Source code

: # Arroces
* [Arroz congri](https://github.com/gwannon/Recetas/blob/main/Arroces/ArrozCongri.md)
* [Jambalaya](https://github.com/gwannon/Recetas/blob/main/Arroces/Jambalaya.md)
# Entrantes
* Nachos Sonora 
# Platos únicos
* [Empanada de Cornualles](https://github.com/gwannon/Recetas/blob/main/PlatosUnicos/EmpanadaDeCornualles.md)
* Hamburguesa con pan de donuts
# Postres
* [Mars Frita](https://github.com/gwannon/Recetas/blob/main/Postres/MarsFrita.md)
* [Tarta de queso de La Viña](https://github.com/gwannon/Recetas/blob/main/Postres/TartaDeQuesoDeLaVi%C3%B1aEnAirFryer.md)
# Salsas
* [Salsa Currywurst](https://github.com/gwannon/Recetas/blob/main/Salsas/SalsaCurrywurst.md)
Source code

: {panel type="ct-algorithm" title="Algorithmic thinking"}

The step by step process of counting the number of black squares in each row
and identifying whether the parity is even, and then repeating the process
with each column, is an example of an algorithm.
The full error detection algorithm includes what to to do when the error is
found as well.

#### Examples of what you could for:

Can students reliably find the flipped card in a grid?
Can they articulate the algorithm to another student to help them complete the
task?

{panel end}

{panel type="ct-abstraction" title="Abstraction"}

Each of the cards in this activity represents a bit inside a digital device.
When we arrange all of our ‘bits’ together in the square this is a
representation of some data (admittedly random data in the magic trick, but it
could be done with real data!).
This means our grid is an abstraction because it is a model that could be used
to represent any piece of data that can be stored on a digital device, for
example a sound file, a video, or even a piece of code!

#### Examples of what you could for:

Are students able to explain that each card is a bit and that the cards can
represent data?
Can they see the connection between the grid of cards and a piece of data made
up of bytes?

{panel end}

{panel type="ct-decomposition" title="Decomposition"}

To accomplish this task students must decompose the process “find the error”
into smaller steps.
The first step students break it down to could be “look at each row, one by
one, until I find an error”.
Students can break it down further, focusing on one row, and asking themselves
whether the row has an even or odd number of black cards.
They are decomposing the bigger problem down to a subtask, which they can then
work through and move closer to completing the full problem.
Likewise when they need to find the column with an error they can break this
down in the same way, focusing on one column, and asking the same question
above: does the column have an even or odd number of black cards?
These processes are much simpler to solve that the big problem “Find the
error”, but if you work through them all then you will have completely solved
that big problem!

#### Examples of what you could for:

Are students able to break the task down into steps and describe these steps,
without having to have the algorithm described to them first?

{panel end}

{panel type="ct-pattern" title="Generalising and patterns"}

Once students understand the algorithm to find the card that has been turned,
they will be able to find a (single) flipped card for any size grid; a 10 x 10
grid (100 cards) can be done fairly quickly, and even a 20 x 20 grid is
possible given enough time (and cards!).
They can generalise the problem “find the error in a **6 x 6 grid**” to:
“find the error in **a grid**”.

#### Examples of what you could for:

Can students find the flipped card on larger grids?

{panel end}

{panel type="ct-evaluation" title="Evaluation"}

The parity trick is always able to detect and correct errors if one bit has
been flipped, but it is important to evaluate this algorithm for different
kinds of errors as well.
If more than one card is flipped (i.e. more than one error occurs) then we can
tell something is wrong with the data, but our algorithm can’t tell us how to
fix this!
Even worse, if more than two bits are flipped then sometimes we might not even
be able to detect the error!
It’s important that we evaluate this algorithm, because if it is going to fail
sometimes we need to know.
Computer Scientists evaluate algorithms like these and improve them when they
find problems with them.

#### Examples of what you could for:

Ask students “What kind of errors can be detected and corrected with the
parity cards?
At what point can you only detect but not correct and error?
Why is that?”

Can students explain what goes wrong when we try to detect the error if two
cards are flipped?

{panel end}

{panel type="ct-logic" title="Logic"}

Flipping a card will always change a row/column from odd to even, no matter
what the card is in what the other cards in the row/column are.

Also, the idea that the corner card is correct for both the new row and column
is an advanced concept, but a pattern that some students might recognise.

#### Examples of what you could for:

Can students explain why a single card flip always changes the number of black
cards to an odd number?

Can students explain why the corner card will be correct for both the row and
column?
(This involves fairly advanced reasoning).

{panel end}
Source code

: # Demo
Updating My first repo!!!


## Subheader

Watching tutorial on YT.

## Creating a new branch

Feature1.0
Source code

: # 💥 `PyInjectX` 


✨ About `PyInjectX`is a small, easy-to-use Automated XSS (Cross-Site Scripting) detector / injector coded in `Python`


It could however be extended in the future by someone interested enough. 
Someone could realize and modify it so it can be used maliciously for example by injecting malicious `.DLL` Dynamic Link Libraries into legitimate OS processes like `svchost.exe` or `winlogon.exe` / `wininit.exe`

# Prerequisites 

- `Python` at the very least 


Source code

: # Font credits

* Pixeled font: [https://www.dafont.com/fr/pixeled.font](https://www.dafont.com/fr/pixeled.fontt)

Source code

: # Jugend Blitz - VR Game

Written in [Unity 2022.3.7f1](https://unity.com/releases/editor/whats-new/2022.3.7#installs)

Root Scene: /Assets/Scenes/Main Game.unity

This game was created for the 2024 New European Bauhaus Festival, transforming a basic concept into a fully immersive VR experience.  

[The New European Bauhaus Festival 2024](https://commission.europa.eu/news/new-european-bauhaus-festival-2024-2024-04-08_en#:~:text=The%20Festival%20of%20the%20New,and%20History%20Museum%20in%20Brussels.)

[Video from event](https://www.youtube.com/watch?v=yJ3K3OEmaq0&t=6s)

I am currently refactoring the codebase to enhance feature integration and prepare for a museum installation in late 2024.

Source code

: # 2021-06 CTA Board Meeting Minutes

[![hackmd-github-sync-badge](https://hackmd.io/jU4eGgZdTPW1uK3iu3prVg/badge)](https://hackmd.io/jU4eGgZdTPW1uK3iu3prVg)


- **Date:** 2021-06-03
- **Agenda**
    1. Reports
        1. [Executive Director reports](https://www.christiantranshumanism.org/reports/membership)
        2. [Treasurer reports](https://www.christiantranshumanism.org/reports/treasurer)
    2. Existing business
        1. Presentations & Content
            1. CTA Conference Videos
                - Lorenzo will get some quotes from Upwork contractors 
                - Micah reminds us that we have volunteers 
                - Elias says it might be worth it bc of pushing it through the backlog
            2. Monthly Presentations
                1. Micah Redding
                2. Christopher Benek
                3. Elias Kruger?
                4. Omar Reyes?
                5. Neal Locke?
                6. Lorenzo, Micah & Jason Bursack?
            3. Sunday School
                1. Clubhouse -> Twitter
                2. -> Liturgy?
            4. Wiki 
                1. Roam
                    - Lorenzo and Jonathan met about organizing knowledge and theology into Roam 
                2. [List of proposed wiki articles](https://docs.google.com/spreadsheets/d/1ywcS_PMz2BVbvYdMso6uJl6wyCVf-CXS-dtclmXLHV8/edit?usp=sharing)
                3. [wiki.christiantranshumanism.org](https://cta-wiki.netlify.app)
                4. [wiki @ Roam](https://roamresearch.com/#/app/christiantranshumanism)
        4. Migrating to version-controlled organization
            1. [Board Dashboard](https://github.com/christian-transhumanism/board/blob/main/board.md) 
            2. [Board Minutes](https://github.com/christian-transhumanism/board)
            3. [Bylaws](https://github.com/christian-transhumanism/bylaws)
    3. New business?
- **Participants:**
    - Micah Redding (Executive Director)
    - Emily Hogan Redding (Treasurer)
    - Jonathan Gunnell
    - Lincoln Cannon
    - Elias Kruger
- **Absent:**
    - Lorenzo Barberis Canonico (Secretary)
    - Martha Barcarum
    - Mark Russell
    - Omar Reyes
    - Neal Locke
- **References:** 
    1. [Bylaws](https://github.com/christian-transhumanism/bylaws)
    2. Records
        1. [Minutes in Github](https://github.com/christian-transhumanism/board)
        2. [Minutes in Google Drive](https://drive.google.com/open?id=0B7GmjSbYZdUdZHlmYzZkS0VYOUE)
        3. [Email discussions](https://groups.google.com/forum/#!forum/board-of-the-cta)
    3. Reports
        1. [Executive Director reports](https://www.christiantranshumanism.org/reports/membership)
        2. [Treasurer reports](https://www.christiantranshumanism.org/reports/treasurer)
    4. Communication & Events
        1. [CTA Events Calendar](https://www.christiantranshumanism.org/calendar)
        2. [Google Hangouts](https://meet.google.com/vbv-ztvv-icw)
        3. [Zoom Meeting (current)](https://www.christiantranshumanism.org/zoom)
^^^^^^^^^^^^^^^^
[Problem to solve]
Look through the entries above and copy each line that has "Presentations" in it.

[Task output]
        1. Presentations & Content
            2. Monthly Presentations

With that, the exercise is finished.